__Brief__: The entries that follow are to be duplicated in full, character for character.

================================

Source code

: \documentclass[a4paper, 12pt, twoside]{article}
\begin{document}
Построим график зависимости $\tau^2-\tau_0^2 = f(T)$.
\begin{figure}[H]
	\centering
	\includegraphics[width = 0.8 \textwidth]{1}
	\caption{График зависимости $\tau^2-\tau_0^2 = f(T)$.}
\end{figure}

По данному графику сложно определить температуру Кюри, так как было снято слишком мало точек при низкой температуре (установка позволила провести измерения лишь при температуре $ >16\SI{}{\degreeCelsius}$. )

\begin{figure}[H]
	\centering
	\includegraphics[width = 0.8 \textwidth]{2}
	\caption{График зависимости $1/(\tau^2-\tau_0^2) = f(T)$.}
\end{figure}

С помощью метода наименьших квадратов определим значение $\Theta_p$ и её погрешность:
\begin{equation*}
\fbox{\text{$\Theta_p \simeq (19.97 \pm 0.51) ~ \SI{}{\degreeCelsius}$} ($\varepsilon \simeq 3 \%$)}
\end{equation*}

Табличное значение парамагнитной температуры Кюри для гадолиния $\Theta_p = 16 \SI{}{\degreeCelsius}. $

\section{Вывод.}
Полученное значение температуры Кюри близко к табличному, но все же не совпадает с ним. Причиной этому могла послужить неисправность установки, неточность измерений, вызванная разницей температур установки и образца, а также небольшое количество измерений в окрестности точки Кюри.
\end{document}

================================

__Response box__:
Source code

: \documentclass[a4paper, 12pt, twoside]{article}
\begin{document}
Построим график зависимости $\tau^2-\tau_0^2 = f(T)$.
\begin{figure}[H]
	\centering
	\includegraphics[width = 0.8 \textwidth]{1}
	\caption{График зависимости $\tau^2-\tau_0^2 = f(T)$.}
\end{figure}

По данному графику сложно определить температуру Кюри, так как было снято слишком мало точек при низкой температуре (установка позволила провести измерения лишь при температуре $ >16\SI{}{\degreeCelsius}$. )

\begin{figure}[H]
	\centering
	\includegraphics[width = 0.8 \textwidth]{2}
	\caption{График зависимости $1/(\tau^2-\tau_0^2) = f(T)$.}
\end{figure}

С помощью метода наименьших квадратов определим значение $\Theta_p$ и её погрешность:
\begin{equation*}
\fbox{\text{$\Theta_p \simeq (19.97 \pm 0.51) ~ \SI{}{\degreeCelsius}$} ($\varepsilon \simeq 3 \%$)}
\end{equation*}

Табличное значение парамагнитной температуры Кюри для гадолиния $\Theta_p = 16 \SI{}{\degreeCelsius}. $

\section{Вывод.}
Полученное значение температуры Кюри близко к табличному, но все же не совпадает с ним. Причиной этому могла послужить неисправность установки, неточность измерений, вызванная разницей температур установки и образца, а также небольшое количество измерений в окрестности точки Кюри.
\end{document}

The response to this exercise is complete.